• **Work instructions**
Copy all the data exactly, except the pictures.

Available data below:

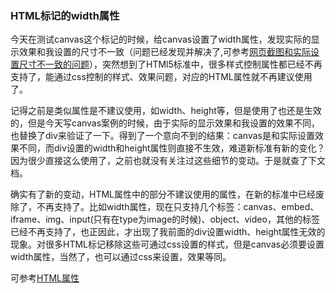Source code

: ### HTML标记的width属性

今天在测试canvas这个标记的时候，给canvas设置了width属性，发现实际的显示效果和我设置的尺寸不一致（问题已经发现并解决了,可参考[网页截图和实际设置尺寸不一致的问题](./网页截图和实际css设置尺寸不符.md)），突然想到了HTMl5标准中，很多样式控制属性都已经不再支持了，能通过css控制的样式、效果问题，对应的HTML属性就不再建议使用了。

记得之前是类似属性是不建议使用，如width、height等，但是使用了也还是生效的，但是今天写canvas案例的时候，由于实际的显示效果和我设置的效果不同，也替换了div来验证了一下。得到了一个意向不到的结果：canvas是和实际设置效果不同，而div设置的width和height属性则直接不生效，难道新标准有新的变化？因为很少直接这么使用了，之前也就没有关注过这些细节的变动。于是就查了下文档。

确实有了新的变动，HTML属性中的部分不建议使用的属性，在新的标准中已经废除了，不再支持了。比如width属性，现在只支持几个标签：canvas、embed、iframe、img、input(只有在type为image的时候)、object、video，其他的标签已经不再支持了，也正因此，才出现了我前面的div设置width、height属性无效的现象。对很多HTML标记移除这些可通过css设置的样式，但是canvas必须要设置width属性，当然了，也可以通过css来设置，效果等同。

可参考[HTML属性](https://developer.mozilla.org/zh-CN/docs/Web/HTML/Attributes)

End of Available data.

• **Solution to the problem**
Source code

: ### HTML标记的width属性

今天在测试canvas这个标记的时候，给canvas设置了width属性，发现实际的显示效果和我设置的尺寸不一致（问题已经发现并解决了,可参考[网页截图和实际设置尺寸不一致的问题](./网页截图和实际css设置尺寸不符.md)），突然想到了HTMl5标准中，很多样式控制属性都已经不再支持了，能通过css控制的样式、效果问题，对应的HTML属性就不再建议使用了。

记得之前是类似属性是不建议使用，如width、height等，但是使用了也还是生效的，但是今天写canvas案例的时候，由于实际的显示效果和我设置的效果不同，也替换了div来验证了一下。得到了一个意向不到的结果：canvas是和实际设置效果不同，而div设置的width和height属性则直接不生效，难道新标准有新的变化？因为很少直接这么使用了，之前也就没有关注过这些细节的变动。于是就查了下文档。

确实有了新的变动，HTML属性中的部分不建议使用的属性，在新的标准中已经废除了，不再支持了。比如width属性，现在只支持几个标签：canvas、embed、iframe、img、input(只有在type为image的时候)、object、video，其他的标签已经不再支持了，也正因此，才出现了我前面的div设置width、height属性无效的现象。对很多HTML标记移除这些可通过css设置的样式，但是canvas必须要设置width属性，当然了，也可以通过css来设置，效果等同。

可参考[HTML属性](https://developer.mozilla.org/zh-CN/docs/Web/HTML/Attributes)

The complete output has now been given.